帰って来た数は半数程度だろうか。かなり打ち減らされており、資材が枯渇する現状では色々懸念材料ばかりが頭をかすめたのだが、帰還した連中の顔は晴れやかだった。
基地に居ると言ってもこちらは民間技術者と言う事で多くは教えてくれなかったが、日本近海に現れた米大艦隊を襲撃し、空母や戦艦を何隻も火だるまにしたという。
沖縄戦の話も聞かないまま8月を迎えてしまった。
南部銃製造所は中央工業と名を変えることなく戦争を迎え、各種航空機関銃や陸用軽、重機関銃を生産していた。
砲弾開発にも関わり、史実より5年早く成形炸薬弾を日本にもたらしたことで少々歴史を変えてしまっている様だ。
そんな折、塩飽造船から持ち掛けられたヘッジホッグを陸軍の迫撃砲をベースとして開発し、陸軍から文句を言われたが、陸軍船舶でも使えることを説明したら納得してくれた。
そして、戦車開発がHEAT弾の影響であらぬ方向に向かっていると技官から愚痴られたので、戦車砲について、海軍の長8センチ砲を融通してもらえないかと話を持ち掛けた。
海軍が陸軍迫撃砲を使っているんだしと話を持ち掛け、何度も説得してようやく了承を得ると、液気圧式駐退復座器をもつ砲座を南部で設計し、砲尾を陸軍式に、砲身を海軍が受け持つという形で何とか戦車砲を完成させた。
もちろん、必要になるであろう事を見越して、パンツァーファウストモドキを試作したり、携帯型無反動砲を試作したりした。
そんな中に、サブマシンガンやアサルトライフルもあったりするわけで、陸軍が三八実包を大量に抱えている事から、その弾を用いる自動小銃の開発も行った。
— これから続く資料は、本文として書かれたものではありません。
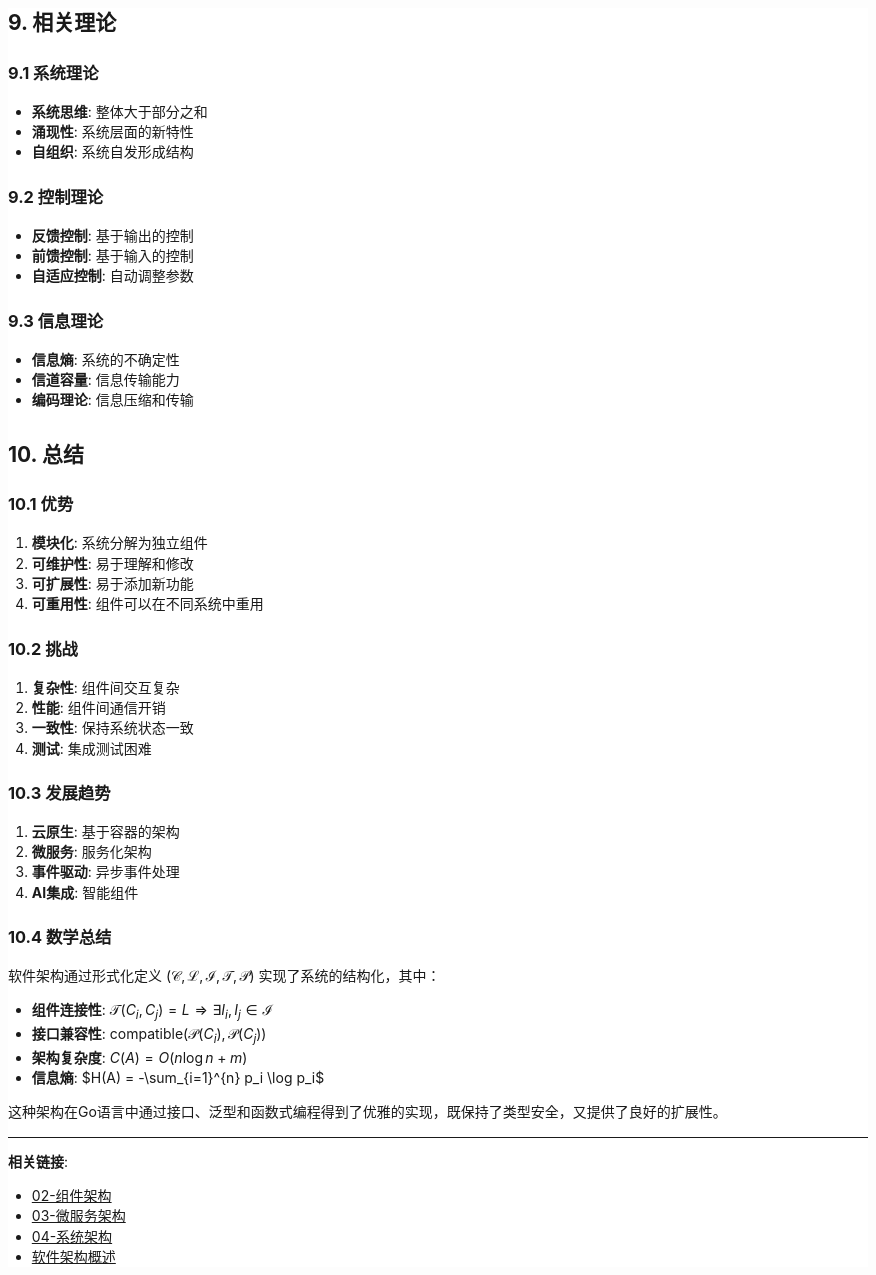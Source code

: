 ## 9. 相关理论

### 9.1 系统理论

- **系统思维**: 整体大于部分之和
- **涌现性**: 系统层面的新特性
- **自组织**: 系统自发形成结构

### 9.2 控制理论

- **反馈控制**: 基于输出的控制
- **前馈控制**: 基于输入的控制
- **自适应控制**: 自动调整参数

### 9.3 信息理论

- **信息熵**: 系统的不确定性
- **信道容量**: 信息传输能力
- **编码理论**: 信息压缩和传输

## 10. 总结

### 10.1 优势

1. **模块化**: 系统分解为独立组件
2. **可维护性**: 易于理解和修改
3. **可扩展性**: 易于添加新功能
4. **可重用性**: 组件可以在不同系统中重用

### 10.2 挑战

1. **复杂性**: 组件间交互复杂
2. **性能**: 组件间通信开销
3. **一致性**: 保持系统状态一致
4. **测试**: 集成测试困难

### 10.3 发展趋势

1. **云原生**: 基于容器的架构
2. **微服务**: 服务化架构
3. **事件驱动**: 异步事件处理
4. **AI集成**: 智能组件

### 10.4 数学总结

软件架构通过形式化定义 $(\mathcal{C}, \mathcal{L}, \mathcal{I}, \mathcal{T}, \mathcal{P})$ 实现了系统的结构化，其中：

- **组件连接性**: $\mathcal{T}(C_i, C_j) = L \Rightarrow \exists I_i, I_j \in \mathcal{I}$
- **接口兼容性**: $\text{compatible}(\mathcal{P}(C_i), \mathcal{P}(C_j))$
- **架构复杂度**: $C(A) = O(n \log n + m)$
- **信息熵**: $H(A) = -\sum_{i=1}^{n} p_i \log p_i$

这种架构在Go语言中通过接口、泛型和函数式编程得到了优雅的实现，既保持了类型安全，又提供了良好的扩展性。

---

**相关链接**:

- [02-组件架构](./02-Component-Architecture.md)
- [03-微服务架构](./03-Microservice-Architecture.md)
- [04-系统架构](./04-System-Architecture.md)
- [软件架构概述](../README.md)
と言っても、今更弾倉まで大量に生産する余力などないので、弾倉は半ば固定として、チェコのVz58のように装弾子で銃に装着した弾倉に装填出来る構造を採用している。
どうやらプレス加工を多用して製造できることから発注を受け、着脱可能な10発弾倉を備えた形で出荷するようになった。使い勝手は三八歩兵銃とあまり変わらない気がする。
陸軍は三式中戦車より更に強力な戦車開発も行っていた。
ガスタービンエンジンは非常にパワフルなので40トンクラスにも利用できる。
そして、76ミリ砲はボーリングすれば90ミリにボアアップ可能であることも分かった。
実際に90ミリ砲を試作してみると、初速は多少落ちるが威力はあまり変わらず、より遠くまで貫通力を持続できるようになった。
三式中戦車を更に装甲強化した40トンになる五式中戦車を開発したのだが、どうやら量産前に戦争が終わったらしい。